> _DESCRIPTION OF THE TASK_:
Find how many lines in this data contain the string "unrecognised". Respond with only that number.

===== DATA FOR ANALYSIS =====

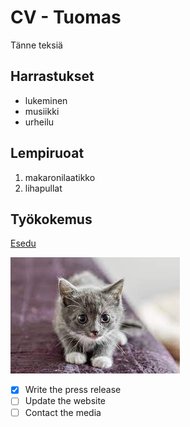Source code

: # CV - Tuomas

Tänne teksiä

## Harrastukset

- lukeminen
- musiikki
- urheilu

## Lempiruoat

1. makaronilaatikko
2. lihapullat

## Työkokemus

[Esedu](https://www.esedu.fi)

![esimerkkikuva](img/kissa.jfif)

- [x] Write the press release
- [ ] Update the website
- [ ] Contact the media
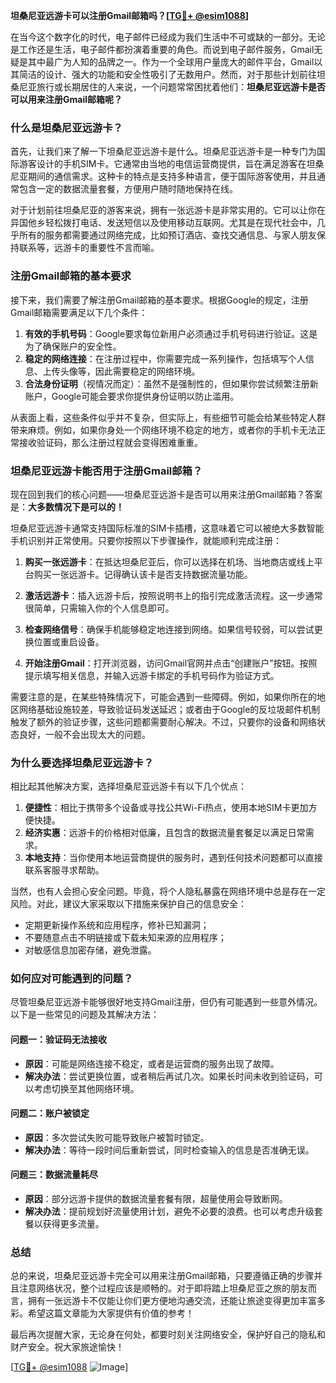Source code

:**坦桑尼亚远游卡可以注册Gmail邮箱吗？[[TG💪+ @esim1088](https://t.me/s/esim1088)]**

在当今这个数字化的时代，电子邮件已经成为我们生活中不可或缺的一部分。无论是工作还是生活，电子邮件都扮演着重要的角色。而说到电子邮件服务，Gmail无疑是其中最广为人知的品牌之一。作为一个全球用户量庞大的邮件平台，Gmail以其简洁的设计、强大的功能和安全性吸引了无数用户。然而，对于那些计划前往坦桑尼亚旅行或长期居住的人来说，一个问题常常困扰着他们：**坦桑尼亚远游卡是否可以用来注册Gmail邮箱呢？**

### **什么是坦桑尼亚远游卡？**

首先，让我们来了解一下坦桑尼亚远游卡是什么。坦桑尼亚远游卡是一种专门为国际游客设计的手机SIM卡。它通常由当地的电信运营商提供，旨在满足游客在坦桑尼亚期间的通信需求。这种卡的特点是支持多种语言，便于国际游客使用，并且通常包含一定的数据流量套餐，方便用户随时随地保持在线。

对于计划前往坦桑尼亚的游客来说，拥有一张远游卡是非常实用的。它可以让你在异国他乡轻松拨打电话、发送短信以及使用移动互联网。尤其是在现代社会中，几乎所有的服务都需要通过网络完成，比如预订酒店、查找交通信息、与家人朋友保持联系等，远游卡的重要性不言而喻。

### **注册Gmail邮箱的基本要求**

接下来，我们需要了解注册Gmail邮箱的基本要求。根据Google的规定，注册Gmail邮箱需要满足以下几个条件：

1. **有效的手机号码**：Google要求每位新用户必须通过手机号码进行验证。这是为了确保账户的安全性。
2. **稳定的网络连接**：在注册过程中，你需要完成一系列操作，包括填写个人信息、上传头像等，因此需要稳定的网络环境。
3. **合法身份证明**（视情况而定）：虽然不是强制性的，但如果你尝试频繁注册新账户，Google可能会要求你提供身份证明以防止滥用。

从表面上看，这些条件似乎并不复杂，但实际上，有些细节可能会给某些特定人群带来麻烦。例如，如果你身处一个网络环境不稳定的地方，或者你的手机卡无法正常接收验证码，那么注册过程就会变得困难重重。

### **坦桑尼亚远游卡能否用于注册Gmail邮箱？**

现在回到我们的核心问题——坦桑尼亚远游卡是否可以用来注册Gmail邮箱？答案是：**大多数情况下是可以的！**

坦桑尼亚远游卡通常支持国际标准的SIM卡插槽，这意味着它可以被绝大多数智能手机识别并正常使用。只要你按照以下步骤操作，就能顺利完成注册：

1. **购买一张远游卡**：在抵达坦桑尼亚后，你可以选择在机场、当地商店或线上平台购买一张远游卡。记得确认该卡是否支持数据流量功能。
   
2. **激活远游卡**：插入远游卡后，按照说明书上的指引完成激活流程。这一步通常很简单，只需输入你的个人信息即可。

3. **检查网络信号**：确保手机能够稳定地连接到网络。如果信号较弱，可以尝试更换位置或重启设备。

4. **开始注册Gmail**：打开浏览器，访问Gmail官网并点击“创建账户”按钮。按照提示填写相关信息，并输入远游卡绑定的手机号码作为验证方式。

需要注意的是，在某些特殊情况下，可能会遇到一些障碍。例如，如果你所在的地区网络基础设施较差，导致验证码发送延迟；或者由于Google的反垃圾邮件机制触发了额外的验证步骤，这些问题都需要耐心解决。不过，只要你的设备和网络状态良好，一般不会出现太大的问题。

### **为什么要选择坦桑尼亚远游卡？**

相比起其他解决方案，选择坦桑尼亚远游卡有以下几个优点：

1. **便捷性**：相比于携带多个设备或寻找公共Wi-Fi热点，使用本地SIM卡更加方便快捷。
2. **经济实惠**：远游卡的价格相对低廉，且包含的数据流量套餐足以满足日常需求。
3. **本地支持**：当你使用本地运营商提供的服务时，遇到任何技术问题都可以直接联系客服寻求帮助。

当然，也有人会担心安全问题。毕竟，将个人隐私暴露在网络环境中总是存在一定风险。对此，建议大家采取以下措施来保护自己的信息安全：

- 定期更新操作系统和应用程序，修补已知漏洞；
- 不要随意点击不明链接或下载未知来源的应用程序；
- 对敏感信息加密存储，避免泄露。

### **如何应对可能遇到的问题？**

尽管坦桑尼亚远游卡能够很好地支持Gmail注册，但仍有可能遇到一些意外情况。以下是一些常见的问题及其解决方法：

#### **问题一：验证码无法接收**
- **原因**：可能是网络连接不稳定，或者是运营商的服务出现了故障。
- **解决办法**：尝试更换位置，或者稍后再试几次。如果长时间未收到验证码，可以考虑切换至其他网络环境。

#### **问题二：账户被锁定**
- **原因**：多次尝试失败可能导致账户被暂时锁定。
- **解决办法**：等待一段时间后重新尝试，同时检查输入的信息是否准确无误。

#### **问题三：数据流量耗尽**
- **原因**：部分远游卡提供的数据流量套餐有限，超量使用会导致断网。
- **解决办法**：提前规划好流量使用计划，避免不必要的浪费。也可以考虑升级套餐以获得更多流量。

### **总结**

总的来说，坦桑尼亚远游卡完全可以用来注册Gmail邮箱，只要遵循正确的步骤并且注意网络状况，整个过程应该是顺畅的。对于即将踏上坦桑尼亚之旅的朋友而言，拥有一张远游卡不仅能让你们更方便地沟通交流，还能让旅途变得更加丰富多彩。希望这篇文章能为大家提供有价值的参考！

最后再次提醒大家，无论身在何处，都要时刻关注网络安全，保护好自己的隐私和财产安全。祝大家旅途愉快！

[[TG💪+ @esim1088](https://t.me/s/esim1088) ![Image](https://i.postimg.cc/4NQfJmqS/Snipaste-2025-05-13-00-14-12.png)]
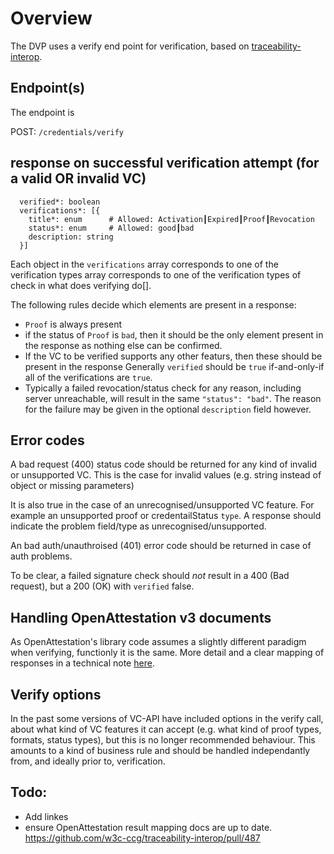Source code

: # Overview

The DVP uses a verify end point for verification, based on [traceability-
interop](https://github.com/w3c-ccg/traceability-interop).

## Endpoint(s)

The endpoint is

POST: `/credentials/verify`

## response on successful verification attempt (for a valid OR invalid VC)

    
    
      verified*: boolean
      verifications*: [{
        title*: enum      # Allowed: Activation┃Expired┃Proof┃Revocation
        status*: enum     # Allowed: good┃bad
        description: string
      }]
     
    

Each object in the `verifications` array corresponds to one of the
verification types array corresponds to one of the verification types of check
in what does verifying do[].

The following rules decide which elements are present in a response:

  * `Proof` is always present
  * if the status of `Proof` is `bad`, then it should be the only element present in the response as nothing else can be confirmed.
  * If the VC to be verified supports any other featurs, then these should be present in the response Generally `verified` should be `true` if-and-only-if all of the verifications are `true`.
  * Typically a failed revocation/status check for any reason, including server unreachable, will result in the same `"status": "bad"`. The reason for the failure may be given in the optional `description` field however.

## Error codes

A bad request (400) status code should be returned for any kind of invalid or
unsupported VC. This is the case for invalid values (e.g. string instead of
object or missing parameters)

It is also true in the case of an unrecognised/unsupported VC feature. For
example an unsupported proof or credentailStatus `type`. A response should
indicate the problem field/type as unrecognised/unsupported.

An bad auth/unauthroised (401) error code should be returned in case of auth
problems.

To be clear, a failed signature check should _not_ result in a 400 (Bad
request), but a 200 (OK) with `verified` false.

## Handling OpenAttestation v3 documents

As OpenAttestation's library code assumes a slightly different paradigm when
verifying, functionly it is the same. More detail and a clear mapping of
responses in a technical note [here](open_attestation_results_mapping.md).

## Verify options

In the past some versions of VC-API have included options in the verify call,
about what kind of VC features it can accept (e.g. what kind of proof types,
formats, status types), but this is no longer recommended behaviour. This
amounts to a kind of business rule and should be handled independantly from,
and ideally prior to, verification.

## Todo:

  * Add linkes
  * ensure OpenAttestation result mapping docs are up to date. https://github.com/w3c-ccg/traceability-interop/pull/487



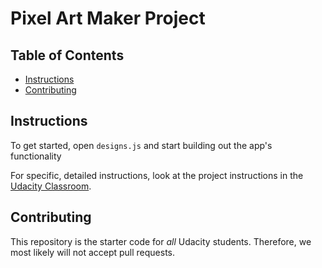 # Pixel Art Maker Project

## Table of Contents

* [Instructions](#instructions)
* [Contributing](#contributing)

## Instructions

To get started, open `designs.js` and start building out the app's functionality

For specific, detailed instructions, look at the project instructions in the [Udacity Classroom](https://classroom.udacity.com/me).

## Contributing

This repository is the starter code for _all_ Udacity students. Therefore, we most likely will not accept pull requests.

=====

> _FINISHED EXERCISE_:
2